**Task to complete**
Your response must be an exact transcription of the lines from the one containing "Onder de tabel" through the final line of the data.

**Information provided**
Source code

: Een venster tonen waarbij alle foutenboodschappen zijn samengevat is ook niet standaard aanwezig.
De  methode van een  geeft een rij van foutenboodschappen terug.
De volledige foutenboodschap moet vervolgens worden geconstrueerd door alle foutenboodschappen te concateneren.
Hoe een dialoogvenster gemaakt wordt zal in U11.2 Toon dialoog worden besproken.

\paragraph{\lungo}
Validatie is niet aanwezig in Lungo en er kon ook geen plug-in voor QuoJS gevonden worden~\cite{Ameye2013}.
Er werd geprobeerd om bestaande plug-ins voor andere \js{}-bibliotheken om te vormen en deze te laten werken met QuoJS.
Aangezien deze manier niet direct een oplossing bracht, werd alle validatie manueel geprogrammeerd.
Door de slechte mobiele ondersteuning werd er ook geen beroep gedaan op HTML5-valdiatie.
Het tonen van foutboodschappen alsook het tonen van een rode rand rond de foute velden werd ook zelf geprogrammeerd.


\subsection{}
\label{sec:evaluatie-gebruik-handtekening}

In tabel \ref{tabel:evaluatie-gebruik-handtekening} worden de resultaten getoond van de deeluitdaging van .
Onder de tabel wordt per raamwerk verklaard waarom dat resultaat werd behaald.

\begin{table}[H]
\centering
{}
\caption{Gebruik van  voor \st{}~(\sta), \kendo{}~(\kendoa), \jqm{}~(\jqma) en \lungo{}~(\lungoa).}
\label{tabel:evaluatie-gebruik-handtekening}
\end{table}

**Answer for this exercise**
Onder de tabel wordt per raamwerk verklaard waarom dat resultaat werd behaald.

\begin{table}[H]
\centering
{}
\caption{Gebruik van  voor \st{}~(\sta), \kendo{}~(\kendoa), \jqm{}~(\jqma) en \lungo{}~(\lungoa).}
\label{tabel:evaluatie-gebruik-handtekening}
\end{table}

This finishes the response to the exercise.